ORGANIZATION
Claim: Membership of the Scientific Committee must
be broadened.
Goal: To ensure quality, continuity, and diversity
of the competition.
Reason: We have had too many (partial) failures
in the past.
Constraint: The GA and/or IC must keep control
over how SC changes.
Proposal: Amend IOI Regulations concerning SC
operation and membership.
TASK TYPES
Claim: The types of competition tasks must be broadened.
Goal: To ensure an attractive competition for
young TOP-talent.
Reason: We currently have too many "routine" tasks.
Constraint: No other knowledge and skills from
the competitor must be required compared to what they are expected to have
now.
Proposal: The IOI SC gets the responsibility to
make this happen.
COMPUTING ENVIRONMENT
Claim: The computing environment used in the competition
must be broadened.
Goal: To ensure interest from youngsters.
Reason: We currently have a very limited machine
model, for example, 640 KB RAM, 64 KB segments.
Constraints: Each task should be able to impose
its own resource restrictions, and these must be enforceable (e.g. 100
bit of RAM, or three types of memory with given size/speed).
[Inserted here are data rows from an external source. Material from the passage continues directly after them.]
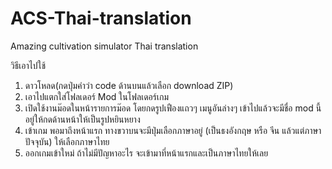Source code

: # ACS-Thai-translation
Amazing cultivation simulator Thai translation

วิธีเอาไปใช้

1. ดาวโหลด(กดปุ่มคำว่า code ด้านบนแล้วเลือก download ZIP)
2. เอาไปแตกใส่โฟลเดอร์ Mod ในโฟลเดอร์เกม
3.  เปิดใช้งานม๊อดในหน้ารายการม๊อด โดยกดรูปเฟืองแถวๆ เมนูอันล่างๆ เข้าไปแล้วจะมีชื่อ mod นี้อยู่ให้กดด้านหน้าให้เป็นรูปหยินหยาง
4. เข้าเกม พอมาถึงหน้าแรก ทางขวาบนจะมีปุ่มเลือกภาษาอยู่ (เป็นธงอังกฤษ หรือ จีน แล้วแต่ภาษาปัจจุบัน) ให้เลือกภาษาไทย
5. ออกเกมเข้าใหม่ ถ้าไม่มีปัญหาอะไร จะเข้ามาที่หน้าแรกและเป็นภาษาไทยให้เลย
The machine
model must be widely available at little cost.
Proposal: Competitors submit program SOURCES (not
executables) in some STANDARD language(s) (not vendor proprietary languages)
as a representation of an ALGORITHM that can be executed by a machine.
The evaluation software will carry the burden of making an executable (also
see next point).
EVALUATION
Claim: Evalution of competitor submissions must
be taken more seriously.
Goal: Thorough, speedy, objective, and fair evaluation.
Reason: We have had too many (partial) failures
in the past. The current practice of "testing" with a few test cases presents
an unacceptable image of Computing SCIENCE.
Constraints: Avoid language barrier by AUTOMATED
evaluation. Evaluation software must be FREELY available in source form
("open source" product). During competition, competitors will be able to
get some feedback from evaluation software to help avoid silly mistakes
(the ones that we are not interested in, such as "wrong file name"). Evaluation
is based on SOURCE code submissions (also see previous point).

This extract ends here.